Die Ausstellung im Mauer-Mahnmal am Schiffbauerdamm ruft die ehemalige Alltäglichkeit der innerdeutschen Grenze in Erinnerung.

30.10.2017
2024-02-07T12:34:21.3600Z
2 Min

"Achtung! Flussmitte Grenze", lautet die unmissverständliche Botschaft des Schildes, das eher am Rande eines Bachs als eines Flusses auf der flachen Wiese steht. Es ist die Elbe, die an dieser Stelle einst die niedersächsische Gemeinde Schnackenburg von der DDR trennte. Auf der Aufnahme des Fotografen Dirk Reinartz deutet Landwirt Otto Porath in Richtung der anderen Uferseite. Für ihn gehört die Grenze zum Alltag, sein Grundstück liegt seit der Teilung Deutschlands im Niemandsland.
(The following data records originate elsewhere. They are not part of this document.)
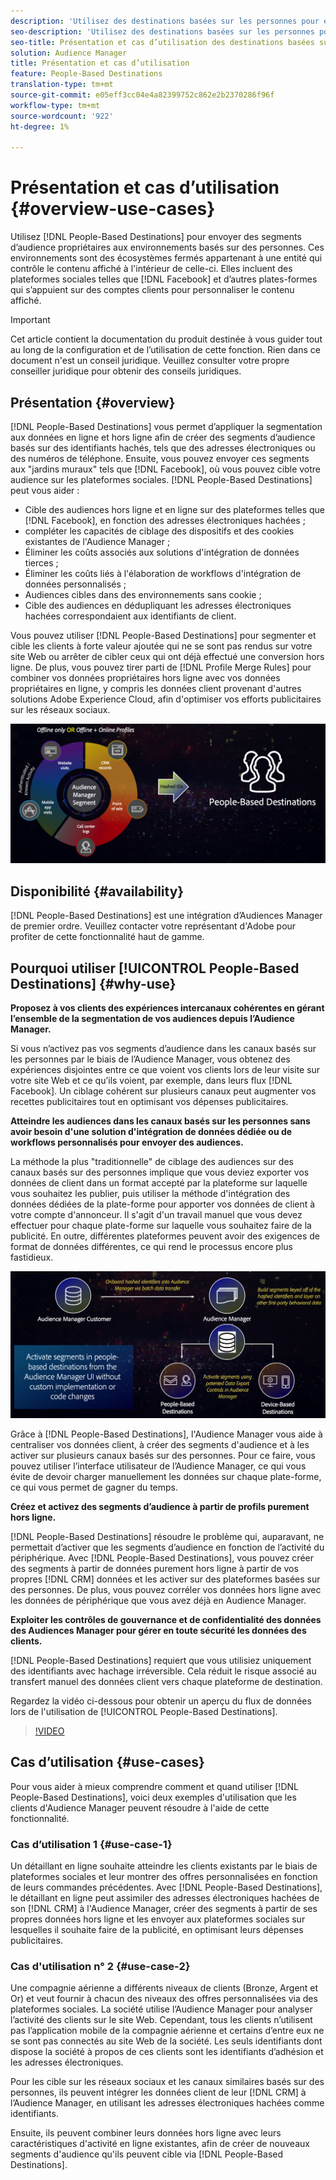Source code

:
 ```yaml
---
description: 'Utilisez des destinations basées sur les personnes pour envoyer des segments d’audience propriétaires à des environnements basés sur les personnes. Ces environnements sont des écosystèmes fermés appartenant à une entité qui contrôle le contenu affiché à l''intérieur de celle-ci. Il s’agit notamment des plateformes sociales telles que Facebook et d’autres plates-formes reposant sur des comptes clients pour personnaliser le contenu affiché. '
seo-description: 'Utilisez des destinations basées sur les personnes pour envoyer des segments d’audience propriétaires à des environnements basés sur les personnes. Ces environnements sont des écosystèmes fermés appartenant à une entité qui contrôle le contenu affiché à l''intérieur de celle-ci. Il s’agit notamment des plateformes sociales telles que Facebook et d’autres plates-formes reposant sur des comptes clients pour personnaliser le contenu affiché.  '
seo-title: Présentation et cas d’utilisation des destinations basées sur les personnes
solution: Audience Manager
title: Présentation et cas d’utilisation
feature: People-Based Destinations
translation-type: tm+mt
source-git-commit: e05eff3cc04e4a82399752c862e2b2370286f96f
workflow-type: tm+mt
source-wordcount: '922'
ht-degree: 1%

---
```



# Présentation et cas d’utilisation {#overview-use-cases}

Utilisez [!DNL People-Based Destinations] pour envoyer des segments d’audience propriétaires aux environnements basés sur des personnes. Ces environnements sont des écosystèmes fermés appartenant à une entité qui contrôle le contenu affiché à l&#39;intérieur de celle-ci. Elles incluent des plateformes sociales telles que [!DNL Facebook] et d’autres plates-formes qui s’appuient sur des comptes clients pour personnaliser le contenu affiché.

>[!IMPORTANT]
>Cet article contient la documentation du produit destinée à vous guider tout au long de la configuration et de l’utilisation de cette fonction. Rien dans ce document n&#39;est un conseil juridique. Veuillez consulter votre propre conseiller juridique pour obtenir des conseils juridiques.

## Présentation {#overview}

[!DNL People-Based Destinations] vous permet d’appliquer la segmentation aux données en ligne et hors ligne afin de créer des segments d’audience basés sur des identifiants [ ](people-based-destinations-prerequisites.md#hashing-requirements)hachés, tels que des adresses électroniques ou des numéros de téléphone. Ensuite, vous pouvez envoyer ces segments aux &quot;jardins muraux&quot; tels que [!DNL Facebook], où vous pouvez cible votre audience sur les plateformes sociales. [!DNL People-Based Destinations] peut vous aider :

* Cible des audiences hors ligne et en ligne sur des plateformes telles que [!DNL Facebook], en fonction des adresses électroniques hachées ;
* compléter les capacités de ciblage des dispositifs et des cookies existantes de l&#39;Audience Manager ;
* Éliminer les coûts associés aux solutions d&#39;intégration de données tierces ;
* Éliminer les coûts liés à l&#39;élaboration de workflows d&#39;intégration de données personnalisés ;
* Audiences cibles dans des environnements sans cookie ;
* Cible des audiences en dédupliquant les adresses électroniques hachées correspondaient aux identifiants de client.

Vous pouvez utiliser [!DNL People-Based Destinations] pour segmenter et cible les clients à forte valeur ajoutée qui ne se sont pas rendus sur votre site Web ou arrêter de cibler ceux qui ont déjà effectué une conversion hors ligne. De plus, vous pouvez tirer parti de [!DNL Profile Merge Rules] pour combiner vos données propriétaires hors ligne avec vos données propriétaires en ligne, y compris les données client provenant d&#39;autres solutions Adobe Experience Cloud, afin d&#39;optimiser vos efforts publicitaires sur les réseaux sociaux.

![pbd-overview](assets/pbd-overview.png)

## Disponibilité {#availability}

[!DNL People-Based Destinations] est une intégration d’Audiences Manager de premier ordre. Veuillez contacter votre représentant d&#39;Adobe pour profiter de cette fonctionnalité haut de gamme.

## Pourquoi utiliser [!UICONTROL People-Based Destinations] {#why-use}

**Proposez à vos clients des expériences intercanaux cohérentes en gérant l’ensemble de la segmentation de vos audiences depuis l’Audience Manager.**

Si vous n’activez pas vos segments d’audience dans les canaux basés sur les personnes par le biais de l’Audience Manager, vous obtenez des expériences disjointes entre ce que voient vos clients lors de leur visite sur votre site Web et ce qu’ils voient, par exemple, dans leurs flux [!DNL Facebook]. Un ciblage cohérent sur plusieurs canaux peut augmenter vos recettes publicitaires tout en optimisant vos dépenses publicitaires.

**Atteindre les audiences dans les canaux basés sur les personnes sans avoir besoin d&#39;une solution d&#39;intégration de données dédiée ou de workflows personnalisés pour envoyer des audiences.**

La méthode la plus &quot;traditionnelle&quot; de ciblage des audiences sur des canaux basés sur des personnes implique que vous deviez exporter vos données de client dans un format accepté par la plateforme sur laquelle vous souhaitez les publier, puis utiliser la méthode d&#39;intégration des données dédiées de la plate-forme pour apporter vos données de client à votre compte d&#39;annonceur. Il s&#39;agit d&#39;un travail manuel que vous devez effectuer pour chaque plate-forme sur laquelle vous souhaitez faire de la publicité. En outre, différentes plateformes peuvent avoir des exigences de format de données différentes, ce qui rend le processus encore plus fastidieux.

![pbd-overview](assets/pbd-diagram.png)

Grâce à [!DNL People-Based Destinations], l&#39;Audience Manager vous aide à centraliser vos données client, à créer des segments d&#39;audience et à les activer sur plusieurs canaux basés sur des personnes. Pour ce faire, vous pouvez utiliser l’interface utilisateur de l’Audience Manager, ce qui vous évite de devoir charger manuellement les données sur chaque plate-forme, ce qui vous permet de gagner du temps.

**Créez et activez des segments d’audience à partir de profils purement hors ligne.**

[!DNL People-Based Destinations] résoudre le problème qui, auparavant, ne permettait d’activer que les segments d’audience en fonction de l’activité du périphérique. Avec [!DNL People-Based Destinations], vous pouvez créer des segments à partir de données purement hors ligne à partir de vos propres [!DNL CRM] données et les activer sur des plateformes basées sur des personnes. De plus, vous pouvez corréler vos données hors ligne avec les données de périphérique que vous avez déjà en Audience Manager.

**Exploiter les contrôles de gouvernance et de confidentialité des données des Audiences Manager pour gérer en toute sécurité les données des clients.**

[!DNL People-Based Destinations] requiert que vous utilisiez uniquement des identifiants avec hachage irréversible. Cela réduit le risque associé au transfert manuel des données client vers chaque plateforme de destination.

Regardez la vidéo ci-dessous pour obtenir un aperçu du flux de données lors de l&#39;utilisation de [!UICONTROL People-Based Destinations].

>[!VIDEO](https://video.tv.adobe.com/v/28968/)

## Cas d’utilisation {#use-cases}

Pour vous aider à mieux comprendre comment et quand utiliser [!DNL People-Based Destinations], voici deux exemples d&#39;utilisation que les clients d&#39;Audience Manager peuvent résoudre à l&#39;aide de cette fonctionnalité.

### Cas d’utilisation 1 {#use-case-1}

Un détaillant en ligne souhaite atteindre les clients existants par le biais de plateformes sociales et leur montrer des offres personnalisées en fonction de leurs commandes précédentes. Avec [!DNL People-Based Destinations], le détaillant en ligne peut assimiler des adresses électroniques hachées de son [!DNL CRM] à l&#39;Audience Manager, créer des segments à partir de ses propres données hors ligne et les envoyer aux plateformes sociales sur lesquelles il souhaite faire de la publicité, en optimisant leurs dépenses publicitaires.

### Cas d&#39;utilisation n° 2 {#use-case-2}

Une compagnie aérienne a différents niveaux de clients (Bronze, Argent et Or) et veut fournir à chacun des niveaux des offres personnalisées via des plateformes sociales. La société utilise l’Audience Manager pour analyser l’activité des clients sur le site Web. Cependant, tous les clients n’utilisent pas l’application mobile de la compagnie aérienne et certains d’entre eux ne se sont pas connectés au site Web de la société. Les seuls identifiants dont dispose la société à propos de ces clients sont les identifiants d’adhésion et les adresses électroniques.

Pour les cible sur les réseaux sociaux et les canaux similaires basés sur des personnes, ils peuvent intégrer les données client de leur [!DNL CRM] à l’Audience Manager, en utilisant les adresses électroniques hachées comme identifiants.

Ensuite, ils peuvent combiner leurs données hors ligne avec leurs caractéristiques d&#39;activité en ligne existantes, afin de créer de nouveaux segments d&#39;audience qu&#39;ils peuvent cible via [!DNL People-Based Destinations].

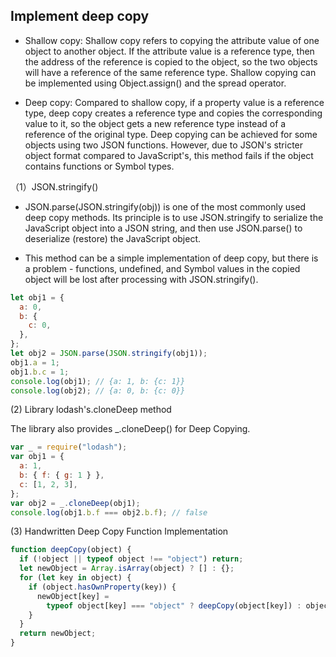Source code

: ## Implement deep copy

- Shallow copy: Shallow copy refers to copying the attribute value of one object to another object. If the attribute value is a reference type, then the address of the reference is copied to the object, so the two objects will have a reference of the same reference type. Shallow copying can be implemented using Object.assign() and the spread operator.

- Deep copy: Compared to shallow copy, if a property value is a reference type, deep copy creates a reference type and copies the corresponding value to it, so the object gets a new reference type instead of a reference of the original type. Deep copying can be achieved for some objects using two JSON functions. However, due to JSON's stricter object format compared to JavaScript's, this method fails if the object contains functions or Symbol types.

（1）JSON.stringify()

- JSON.parse(JSON.stringify(obj)) is one of the most commonly used deep copy methods. Its principle is to use JSON.stringify to serialize the JavaScript object into a JSON string, and then use JSON.parse() to deserialize (restore) the JavaScript object.

- This method can be a simple implementation of deep copy, but there is a problem - functions, undefined, and Symbol values in the copied object will be lost after processing with JSON.stringify().

```js
let obj1 = {
  a: 0,
  b: {
    c: 0,
  },
};
let obj2 = JSON.parse(JSON.stringify(obj1));
obj1.a = 1;
obj1.b.c = 1;
console.log(obj1); // {a: 1, b: {c: 1}}
console.log(obj2); // {a: 0, b: {c: 0}}
```

(2) Library lodash's.cloneDeep method

The library also provides \_.cloneDeep() for Deep Copying.

```js
var _ = require("lodash");
var obj1 = {
  a: 1,
  b: { f: { g: 1 } },
  c: [1, 2, 3],
};
var obj2 = _.cloneDeep(obj1);
console.log(obj1.b.f === obj2.b.f); // false
```

(3) Handwritten Deep Copy Function Implementation

```js
function deepCopy(object) {
  if (!object || typeof object !== "object") return;
  let newObject = Array.isArray(object) ? [] : {};
  for (let key in object) {
    if (object.hasOwnProperty(key)) {
      newObject[key] =
        typeof object[key] === "object" ? deepCopy(object[key]) : object[key];
    }
  }
  return newObject;
}
```
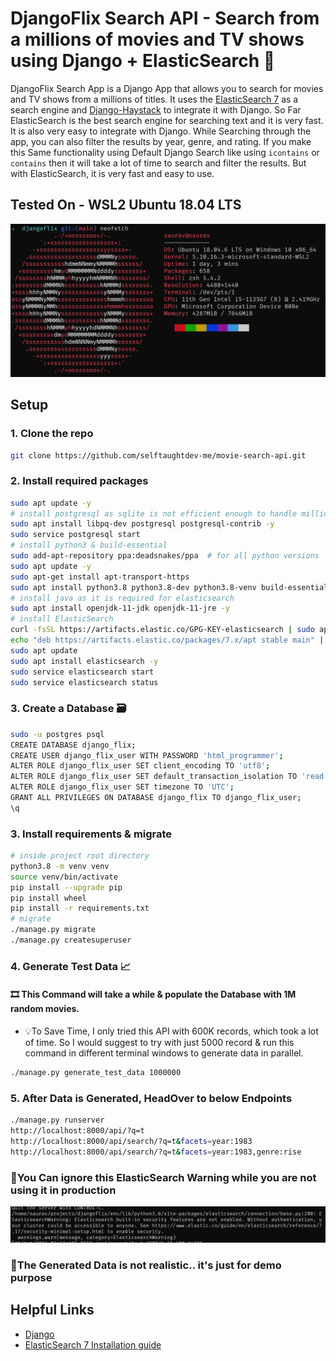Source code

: # DjangoFlix Search API - Search from a millions of movies and TV shows using Django + ElasticSearch 🚀

DjangoFlix Search App is a Django App that allows you to search for movies and TV shows from a millions of titles. It uses the [ElasticSearch 7](https://www.elastic.co/) as a search engine and [Django-Haystack](https://django-haystack.readthedocs.io/en/latest/) to integrate it with Django. So Far ElasticSearch is the best search engine for searching text and it is very fast. It is also very easy to integrate with Django. While Searching through the app, you can also filter the results by year, genre, and rating. If you make this Same functionality using
Default Django Search like using `icontains` or `contains` then it will take a lot of time to search and filter the results. But with ElasticSearch, it is very fast and easy to use.

## Tested On - WSL2 Ubuntu 18.04 LTS

![Ubuntu](./assets/images/ubuntu.png)

## Setup

### 1. Clone the repo

```bash
git clone https://github.com/selftaughtdev-me/movie-search-api.git
```

### 2. Install required packages

```bash
sudo apt update -y
# install postgresql as sqlite is not efficient enough to handle millions of records
sudo apt install libpq-dev postgresql postgresql-contrib -y
sudo service postgresql start
# install python3 & build-essential
sudo add-apt-repository ppa:deadsnakes/ppa  # for all python versions
sudo apt update -y
sudo apt-get install apt-transport-https
sudo apt install python3.8 python3.8-dev python3.8-venv build-essential -y
# install java as it is required for elasticsearch
sudo apt install openjdk-11-jdk openjdk-11-jre -y
# install ElasticSearch
curl -fsSL https://artifacts.elastic.co/GPG-KEY-elasticsearch | sudo apt-key add -
echo "deb https://artifacts.elastic.co/packages/7.x/apt stable main" | sudo tee -a /etc/apt/sources.list.d/elastic-7.x.list
sudo apt update
sudo apt install elasticsearch -y
sudo service elasticsearch start
sudo service elasticsearch status
```

### 3. Create a Database 🗃️

```bash
sudo -u postgres psql
CREATE DATABASE django_flix;
CREATE USER django_flix_user WITH PASSWORD 'html_programmer';
ALTER ROLE django_flix_user SET client_encoding TO 'utf8';
ALTER ROLE django_flix_user SET default_transaction_isolation TO 'read committed';
ALTER ROLE django_flix_user SET timezone TO 'UTC';
GRANT ALL PRIVILEGES ON DATABASE django_flix TO django_flix_user;
\q
```

### 3. Install requirements & migrate

```bash
# inside project root directory
python3.8 -m venv venv
source venv/bin/activate
pip install --upgrade pip
pip install wheel
pip install -r requirements.txt
# migrate
./manage.py migrate
./manage.py createsuperuser
```

### 4. Generate Test Data 📈

#### 🎞️ This Command will take a while & populate the Database with 1M random movies.

- 💡To Save Time, I only tried this API with 600K records, which took a lot of time. So I would suggest to try with just 5000 record & run this command in different terminal windows to generate data in parallel.

```bash
./manage.py generate_test_data 1000000
```

### 5. After Data is Generated, HeadOver to below Endpoints

```bash
./manage.py runserver
http://localhost:8000/api/?q=t
http://localhost:8000/api/search/?q=t&facets=year:1983
http://localhost:8000/api/search/?q=t&facets=year:1983,genre:rise
```

### 📌You Can ignore this ElasticSearch Warning while you are not using it in production

![ElasticSearch Warning](./assets/images/warning.png)

### 📌The Generated Data is not realistic.. it's just for demo purpose

## Helpful Links

- [Django](https://www.djangoproject.com/)
- [ElasticSearch 7 Installation guide](https://www.digitalocean.com/community/tutorials/how-to-install-and-configure-elasticsearch-on-ubuntu-20-04)

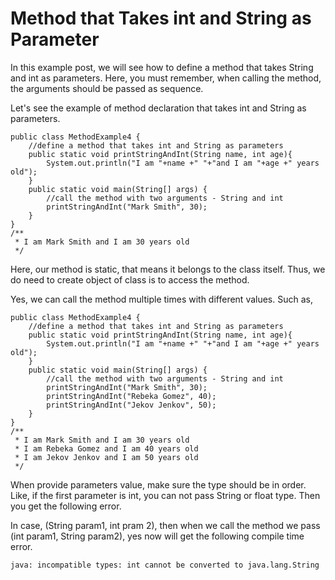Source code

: # Method that Takes int and String as Parameter

In this example post, we will see how to define a method that takes String and int as parameters. Here, you must remember, when calling the method, the arguments should be passed as sequence. 

Let's see the example of method declaration that takes int and String as parameters.

```
public class MethodExample4 {
    //define a method that takes int and String as parameters
    public static void printStringAndInt(String name, int age){
        System.out.println("I am "+name +" "+"and I am "+age +" years old");
    }
    public static void main(String[] args) {
        //call the method with two arguments - String and int
        printStringAndInt("Mark Smith", 30);
    }
}
/**
 * I am Mark Smith and I am 30 years old
 */
```

Here, our method is static, that means it belongs to the class itself. Thus, we do need to create object of class is to access the method.

Yes, we can call the method multiple times with different values. Such as,

```
public class MethodExample4 {
    //define a method that takes int and String as parameters
    public static void printStringAndInt(String name, int age){
        System.out.println("I am "+name +" "+"and I am "+age +" years old");
    }
    public static void main(String[] args) {
        //call the method with two arguments - String and int
        printStringAndInt("Mark Smith", 30);
        printStringAndInt("Rebeka Gomez", 40);
        printStringAndInt("Jekov Jenkov", 50);
    }
}
/**
 * I am Mark Smith and I am 30 years old
 * I am Rebeka Gomez and I am 40 years old
 * I am Jekov Jenkov and I am 50 years old
 */
```

When provide parameters value, make sure the type should be in order. Like, if the first parameter is int, you can not pass String or float type. Then you get the following error. 

In case, (String param1, int pram 2), then when we call the method we pass (int param1, String param2), yes now will get the following compile time error.

```
java: incompatible types: int cannot be converted to java.lang.String
```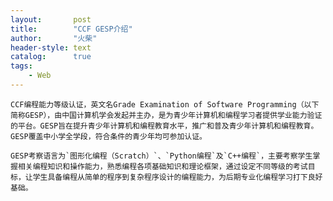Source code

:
 ```yaml
---
layout:       post
title:        "CCF GESP介绍"
author:       "火柴"
header-style: text
catalog:      true
tags:
    - Web
---
```


    CCF编程能力等级认证，英文名Grade Examination of Software Programming（以下简称GESP），由中国计算机学会发起并主办，是为青少年计算机和编程学习者提供学业能力验证的平台。GESP旨在提升青少年计算机和编程教育水平，推广和普及青少年计算机和编程教育。GESP覆盖中小学全学段，符合条件的青少年均可参加认证。

    GESP考察语言为`图形化编程（Scratch）`、`Python编程`及`C++编程`，主要考察学生掌握相关编程知识和操作能力，熟悉编程各项基础知识和理论框架，通过设定不同等级的考试目标，让学生具备编程从简单的程序到复杂程序设计的编程能力，为后期专业化编程学习打下良好基础。




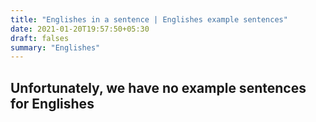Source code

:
 ```yaml
---
title: "Englishes in a sentence | Englishes example sentences"
date: 2021-01-20T19:57:50+05:30
draft: falses
summary: "Englishes"
---
```

## Unfortunately, we have no example sentences for Englishes                 
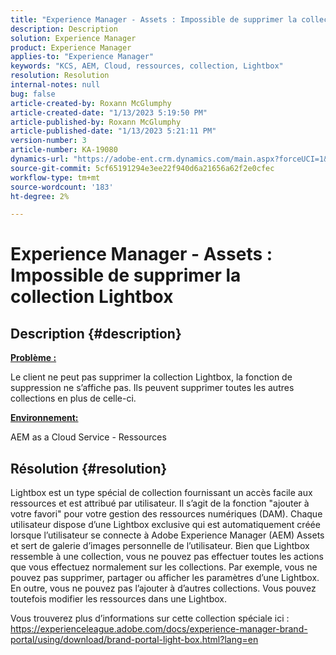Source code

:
 ```yaml
---
title: "Experience Manager - Assets : Impossible de supprimer la collection Lightbox"
description: Description
solution: Experience Manager
product: Experience Manager
applies-to: "Experience Manager"
keywords: "KCS, AEM, Cloud, ressources, collection, Lightbox"
resolution: Resolution
internal-notes: null
bug: false
article-created-by: Roxann McGlumphy
article-created-date: "1/13/2023 5:19:50 PM"
article-published-by: Roxann McGlumphy
article-published-date: "1/13/2023 5:21:11 PM"
version-number: 3
article-number: KA-19080
dynamics-url: "https://adobe-ent.crm.dynamics.com/main.aspx?forceUCI=1&pagetype=entityrecord&etn=knowledgearticle&id=ed3ada76-6693-ed11-aad1-6045bd006a22"
source-git-commit: 5cf65191294e3ee22f940d6a21656a62f2e0cfec
workflow-type: tm+mt
source-wordcount: '183'
ht-degree: 2%

---
```


# Experience Manager - Assets : Impossible de supprimer la collection Lightbox

## Description {#description}


<u><b>Problème :</b></u>

Le client ne peut pas supprimer la collection Lightbox, la fonction de suppression ne s’affiche pas. Ils peuvent supprimer toutes les autres collections en plus de celle-ci.

<u><b>Environnement:</b></u>

AEM as a Cloud Service - Ressources


## Résolution {#resolution}


Lightbox est un type spécial de collection fournissant un accès facile aux ressources et est attribué par utilisateur. Il s’agit de la fonction &quot;ajouter à votre favori&quot; pour votre gestion des ressources numériques (DAM). Chaque utilisateur dispose d’une Lightbox exclusive qui est automatiquement créée lorsque l’utilisateur se connecte à Adobe Experience Manager (AEM) Assets et sert de galerie d’images personnelle de l’utilisateur.
Bien que Lightbox ressemble à une collection, vous ne pouvez pas effectuer toutes les actions que vous effectuez normalement sur les collections. Par exemple, vous ne pouvez pas supprimer, partager ou afficher les paramètres d’une Lightbox. En outre, vous ne pouvez pas l’ajouter à d’autres collections. Vous pouvez toutefois modifier les ressources dans une Lightbox.

Vous trouverez plus d’informations sur cette collection spéciale ici : https://experienceleague.adobe.com/docs/experience-manager-brand-portal/using/download/brand-portal-light-box.html?lang=en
Dieses Bild aus den 1980er Jahren ist Teil der Ausstellung mit Werken des 2004 verstorbenen Reinartz, die der Bundestag derzeit im Mauer-Mahnmal am Berliner Schiffbauerdamm präsentiert. Die Schwarz-Weiß-Fotos hängen an der östlichen Wand; gleich daneben durchkreuzen die historischen Mauermonumente die Szenerie. Es gibt keinen Zweifel: Die Serien aus der Zeit kurz vor und nach dem Mauerfall sind hier am richtigen Platz. "Die Fotografien von Dirk Reinartz eröffnen einen ganz besonderen Blick auf Menschen, auf Ereignisse, auf Konstellationen, die es vor und nach der Wiedervereinigung gegeben hat", sagte der frühere Bundestagspräsident Norbert Lammert (CDU) bei der Vernissage am 19. Oktober.

Dirk Reinartz (1947-2004), der bei Otto Steinert an der Folkwangschule in Essen studierte, erlangte besonders durch Reportagen für den "Stern" und das "ZEITmagazin" in den 1970er und 1980er Jahren Bekanntheit. Künstlerporträts, Landschaftsfotos, Stadtfotografie, seine Bilder erschienen in allen bekannten Magazinen.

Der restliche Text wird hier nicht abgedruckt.